Prof. Dr. Tamella Aliyeva
Muş Alparslan Üniversitesi – Türk Dili ve Edebiyatı Bölüm Başkanı

2009’un Mayıs ayında, başkanı Prof. Dr. E. İsgenderzade’nin öncülüğünde, “Vektör” İlim Merkezi ve İzmir’deki Kıbrıs Balkanlar Avrasya Kurumu tarafından bir Uluslararası Şiir Şöleni düzenlendi. Türk dünyasından gelen şair ve yazarların katılımıyla, Türk dünyasının ölmez şairi Bahtiyar Vahabzade’nin ruhunu sevindirmek için onun doğduğu Şeki’ye gittik. Şeki, Azerbaycan’ın en eski ve güzel şehirlerinden biridir. Kafkas sıra dağlarının eteğinde yer alır. Eğer doğası en zengin ve güzel olan şehirler arasında bir yarış olsa, Şeki birincilik alır. Öğleden sonra Şeki’ye ulaştık. Bizi eski kervansarayda misafir ettiler. Eşyalarımızı odalarımıza bırakıp kenti gezmeye çıktık. Her yan yemyeşildi, akasyalar ve güller vardı. Bahtiyar Bey gülleri çok severdi. Şeki’deki evinin önü hep güllerle doluydu. Ne renk desen vardı. Bu güller onun ilhamını coştururdu. Akasyalar boynu bükük gibiydi. Anladım ki, gelen şairler arasında Bahtiyar’ı görmemişlerdi. Hiç başlarını kaldırıp yüzümüze bakmadılar. Nereye gittikse, hep hüzün gördük, insanlar:
“Bahtiyar Bey sağ olsaydı, sizi görürken uçmaya kanadı olmayacaktı,” dediler. Biz de gözlerimizde Bahtiyar Bey’in yokluğu için akan gözyaşlarımızla kervansaraya döndük. Gece pencerem sanki dövülüyordu. Açtım. Penceremi döven yağmur damlalarıydı. Bahtiyar’ı soruyorlardı:
“Neden getirmediniz onu? O Şeki’ni, kervansarayı çok seviyordu. Neden Bakı’da bırakıp geldiniz? Neden?”

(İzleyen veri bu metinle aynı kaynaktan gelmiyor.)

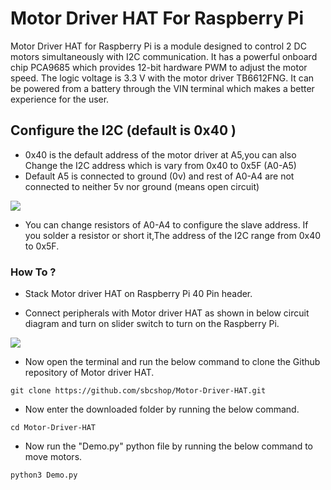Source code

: # Motor Driver HAT For Raspberry Pi

Motor Driver HAT for Raspberry Pi is a module designed to control 2 DC motors simultaneously with I2C communication. It has a powerful onboard chip PCA9685 which provides 12-bit hardware PWM to adjust the motor speed. The logic voltage is 3.3 V with the motor driver TB6612FNG. It can be powered from a battery through the VIN terminal which makes a better experience for the user.



## Configure the I2C (default is 0x40 )
 * 0x40 is the default address of the motor driver at A5,you can also Change the I2C address which is vary from  0x40 to 0x5F (A0-A5)
 * Default A5 is connected to ground (0v) and rest of A0-A4 are not connected to neither 5v nor ground (means open circuit)
  <img src="https://github.com/sbcshop/Motor-Driver-HAT/blob/main/I2C_configure.JPG" /> 
  
 * You can change resistors of A0-A4 to configure the slave address. If you solder a resistor or short it,The address of the I2C range from 0x40 to 0x5F.

### How To ?

* Stack Motor driver HAT on Raspberry Pi 40 Pin header.

* Connect peripherals with Motor driver HAT as shown in below circuit diagram and turn on slider switch to turn on the Raspberry Pi.

<img src="https://learn.sb-components.co.uk/images/b/b3/Motor_driver_hat_ckt.png" />



* Now open the terminal and run the below command to clone the Github repository of Motor driver HAT.

``` git clone https://github.com/sbcshop/Motor-Driver-HAT.git ```

* Now enter the downloaded folder by running the below command.

``` cd Motor-Driver-HAT ```

* Now run the "Demo.py" python file by running the below command to move motors.

``` python3 Demo.py  ```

Yer-gök ağladı o gece, sabaha kadar bulutlar gözyaşı döktü, onlar ağladı, ben ağladım, yağmur damlaları pencereden kopmadılar. Sabah güneş de hevessiz boyandı ufuklardan. Sarı saclarını hevessizce dağıttı kervansarayın bahçesine. Güller de hevessizce boyandılar, anaları güneşe doğru. Güller de güneş gibi özlemişti Bahtiyar’ı. Akşam “Cennet Bağı” denilen yerde, Şeki Valiliği ve “Vektör” İlim Merkezi ile KIBATEK’in düzenlediği “B. Vahabzade’nin Anısına Şiir Şöleni” düzenlendi. Anılar, şiirler söylendi. Şölende öyle bir atmosfer vardı ki, sanki Bahtiyar Bey yanımızda oturmuştu, bizi dinliyordu. Ama buna şüphemiz yoktu, çünkü bütün dünya Türklerinin o gün Şeki’ye gelmesi, onun adına şiir şöleni düzenlemesi mutlaka ona ulaşmıştı, onun ruhu bizim yanımızdaydı. Han Sarayı’nın önünde – çay bahçesinde, Şeki’lilerle bir araya geldik, yine Bahtiyar… Şeki İpek Fabrası’na gittik, orada konuşmalar yaptık, ama yine de esas konu o, Bahtiyar’dı…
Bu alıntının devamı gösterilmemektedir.